(Records from a collection)

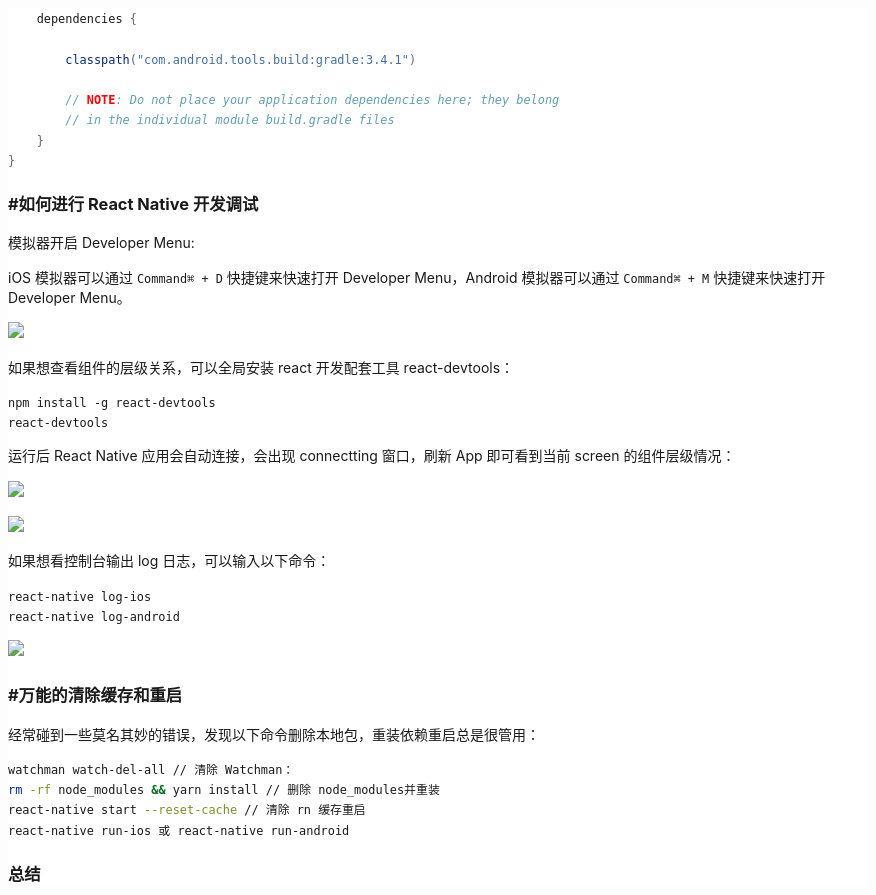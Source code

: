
 ```java
    dependencies {

        classpath("com.android.tools.build:gradle:3.4.1")

        // NOTE: Do not place your application dependencies here; they belong
        // in the individual module build.gradle files
    }
}
```

### #如何进行 React Native 开发调试

模拟器开启 Developer Menu:

iOS 模拟器可以通过 `Command⌘ + D` 快捷键来快速打开 Developer Menu，Android 模拟器可以通过 `Command⌘ + M` 快捷键来快速打开 Developer Menu。

![](https://assets.wuxinhua.com/blog/assets/react-native/DeveloperMenu.png)

如果想查看组件的层级关系，可以全局安装 react 开发配套工具 react-devtools：

```shell
npm install -g react-devtools
react-devtools
```

运行后 React Native 应用会自动连接，会出现 connectting 窗口，刷新 App 即可看到当前 screen 的组件层级情况：

![](https://assets.wuxinhua.com/blog/assets/react-native/react-devtools-connect.jpg)

![](https://assets.wuxinhua.com/blog/assets/react-native/react-dev-tools.jpg)

如果想看控制台输出 log 日志，可以输入以下命令：

```shell
react-native log-ios
react-native log-android
```

![](https://assets.wuxinhua.com/blog/assets/react-native/log-android.jpg)

### #万能的清除缓存和重启

经常碰到一些莫名其妙的错误，发现以下命令删除本地包，重装依赖重启总是很管用：

```sh
watchman watch-del-all // 清除 Watchman：
rm -rf node_modules && yarn install // 删除 node_modules并重装
react-native start --reset-cache // 清除 rn 缓存重启
react-native run-ios 或 react-native run-android

```

### 总结

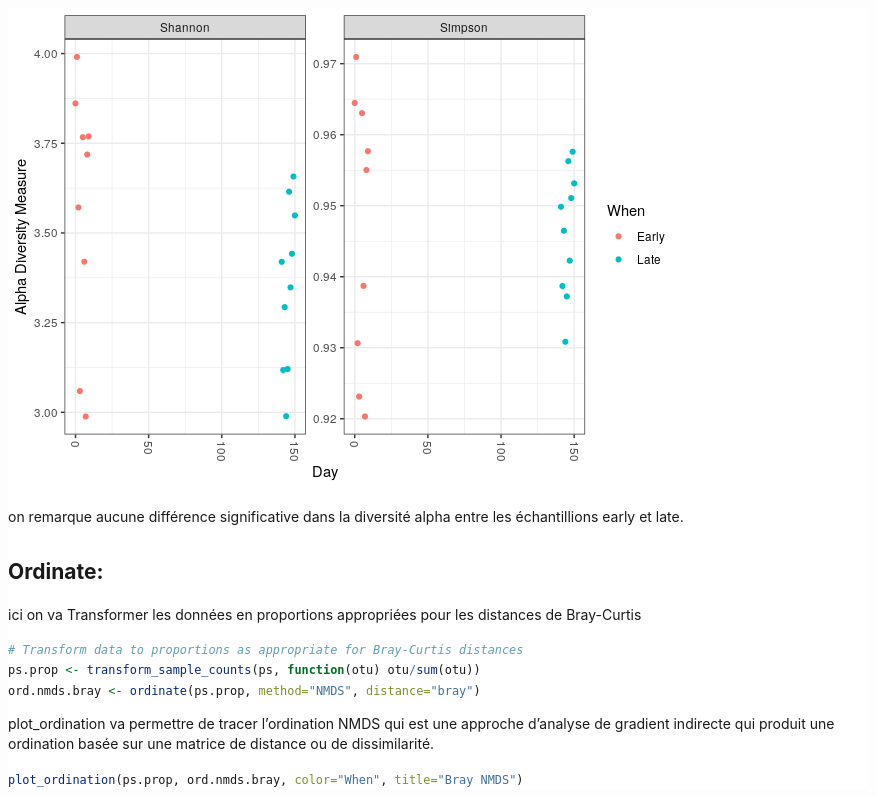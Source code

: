 
![](03_data-analysis-phyloseq_files/figure-gfm/unnamed-chunk-9-1.png)

on remarque aucune différence significative dans la diversité alpha
entre les échantillions early et late.

## Ordinate:

ici on va Transformer les données en proportions appropriées pour les
distances de Bray-Curtis

``` r
# Transform data to proportions as appropriate for Bray-Curtis distances
ps.prop <- transform_sample_counts(ps, function(otu) otu/sum(otu))
ord.nmds.bray <- ordinate(ps.prop, method="NMDS", distance="bray")
```

plot\_ordination va permettre de tracer l’ordination NMDS qui est une
approche d’analyse de gradient indirecte qui produit une ordination
basée sur une matrice de distance ou de dissimilarité.

``` r
plot_ordination(ps.prop, ord.nmds.bray, color="When", title="Bray NMDS")
```
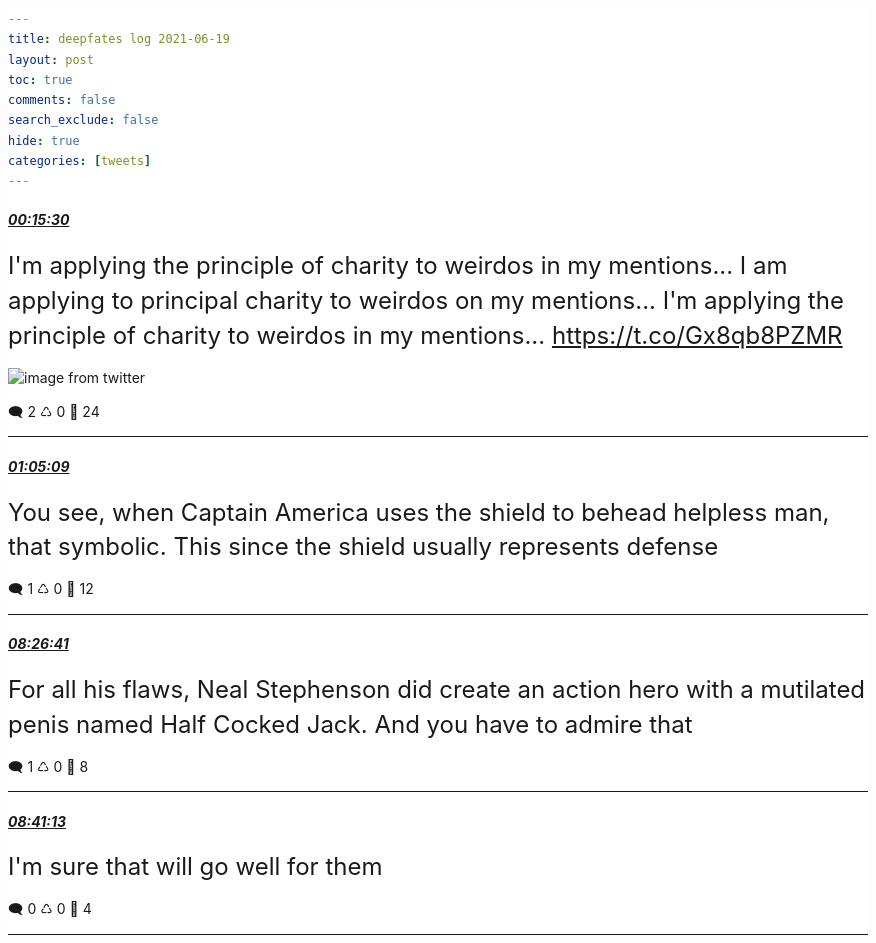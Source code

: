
 ```yaml
---
title: deepfates log 2021-06-19
layout: post
toc: true
comments: false
search_exclude: false
hide: true
categories: [tweets]
---
```



#### <a href = "https://twitter.com/deepfates/status/1406133519760334848">*00:15:30*</a>

<font size="5">I'm applying the principle of charity to weirdos in my mentions... I am applying to principal charity to weirdos on my mentions... I'm applying the principle of charity to weirdos in my mentions...  https://t.co/Gx8qb8PZMR</font>

![image from twitter](/images/from_twitter/E4OW_A6XMAA-xuR.jpg)


🗨️ 2 ♺ 0 🤍  24   

---
    
#### <a href = "https://twitter.com/deepfates/status/1406146016311611395">*01:05:09*</a>

<font size="5">You see, when Captain America uses the shield to behead helpless man, that symbolic. This since the shield usually represents defense</font>



🗨️ 1 ♺ 0 🤍  12   

---
    
#### <a href = "https://twitter.com/deepfates/status/1406257129854541826">*08:26:41*</a>

<font size="5">For all his flaws, Neal Stephenson did create an action hero with a mutilated penis named Half Cocked Jack. And you have to admire that</font>



🗨️ 1 ♺ 0 🤍  8   

---
    
#### <a href = "https://twitter.com/deepfates/status/1406260789569282060">*08:41:13*</a>

<font size="5">I'm sure that will go well for them</font>



🗨️ 0 ♺ 0 🤍  4   

---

**DIRECTIONS**
Only the text of the records is to be reproduced exactly; skip the pictures.

**EXERCISE ANSWER**
Source code

:
 ```java
    dependencies {

        classpath("com.android.tools.build:gradle:3.4.1")

        // NOTE: Do not place your application dependencies here; they belong
        // in the individual module build.gradle files
    }
}
```

### #如何进行 React Native 开发调试

模拟器开启 Developer Menu:

iOS 模拟器可以通过 `Command⌘ + D` 快捷键来快速打开 Developer Menu，Android 模拟器可以通过 `Command⌘ + M` 快捷键来快速打开 Developer Menu。

![](https://assets.wuxinhua.com/blog/assets/react-native/DeveloperMenu.png)

如果想查看组件的层级关系，可以全局安装 react 开发配套工具 react-devtools：

```shell
npm install -g react-devtools
react-devtools
```

运行后 React Native 应用会自动连接，会出现 connectting 窗口，刷新 App 即可看到当前 screen 的组件层级情况：

![](https://assets.wuxinhua.com/blog/assets/react-native/react-devtools-connect.jpg)

![](https://assets.wuxinhua.com/blog/assets/react-native/react-dev-tools.jpg)

如果想看控制台输出 log 日志，可以输入以下命令：

```shell
react-native log-ios
react-native log-android
```

![](https://assets.wuxinhua.com/blog/assets/react-native/log-android.jpg)

### #万能的清除缓存和重启

经常碰到一些莫名其妙的错误，发现以下命令删除本地包，重装依赖重启总是很管用：

```sh
watchman watch-del-all // 清除 Watchman：
rm -rf node_modules && yarn install // 删除 node_modules并重装
react-native start --reset-cache // 清除 rn 缓存重启
react-native run-ios 或 react-native run-android

```

### 总结

Source code

: 
![](03_data-analysis-phyloseq_files/figure-gfm/unnamed-chunk-9-1.png)

on remarque aucune différence significative dans la diversité alpha
entre les échantillions early et late.

## Ordinate:

ici on va Transformer les données en proportions appropriées pour les
distances de Bray-Curtis

``` r
# Transform data to proportions as appropriate for Bray-Curtis distances
ps.prop <- transform_sample_counts(ps, function(otu) otu/sum(otu))
ord.nmds.bray <- ordinate(ps.prop, method="NMDS", distance="bray")
```

plot\_ordination va permettre de tracer l’ordination NMDS qui est une
approche d’analyse de gradient indirecte qui produit une ordination
basée sur une matrice de distance ou de dissimilarité.

``` r
plot_ordination(ps.prop, ord.nmds.bray, color="When", title="Bray NMDS")
```
Source code

:
 ```yaml
---
title: deepfates log 2021-06-19
layout: post
toc: true
comments: false
search_exclude: false
hide: true
categories: [tweets]
---
```



#### <a href = "https://twitter.com/deepfates/status/1406133519760334848">*00:15:30*</a>

<font size="5">I'm applying the principle of charity to weirdos in my mentions... I am applying to principal charity to weirdos on my mentions... I'm applying the principle of charity to weirdos in my mentions...  https://t.co/Gx8qb8PZMR</font>

![image from twitter](/images/from_twitter/E4OW_A6XMAA-xuR.jpg)


🗨️ 2 ♺ 0 🤍  24   

---
    
#### <a href = "https://twitter.com/deepfates/status/1406146016311611395">*01:05:09*</a>

<font size="5">You see, when Captain America uses the shield to behead helpless man, that symbolic. This since the shield usually represents defense</font>



🗨️ 1 ♺ 0 🤍  12   

---
    
#### <a href = "https://twitter.com/deepfates/status/1406257129854541826">*08:26:41*</a>

<font size="5">For all his flaws, Neal Stephenson did create an action hero with a mutilated penis named Half Cocked Jack. And you have to admire that</font>



🗨️ 1 ♺ 0 🤍  8   

---
    
#### <a href = "https://twitter.com/deepfates/status/1406260789569282060">*08:41:13*</a>

<font size="5">I'm sure that will go well for them</font>



🗨️ 0 ♺ 0 🤍  4   

---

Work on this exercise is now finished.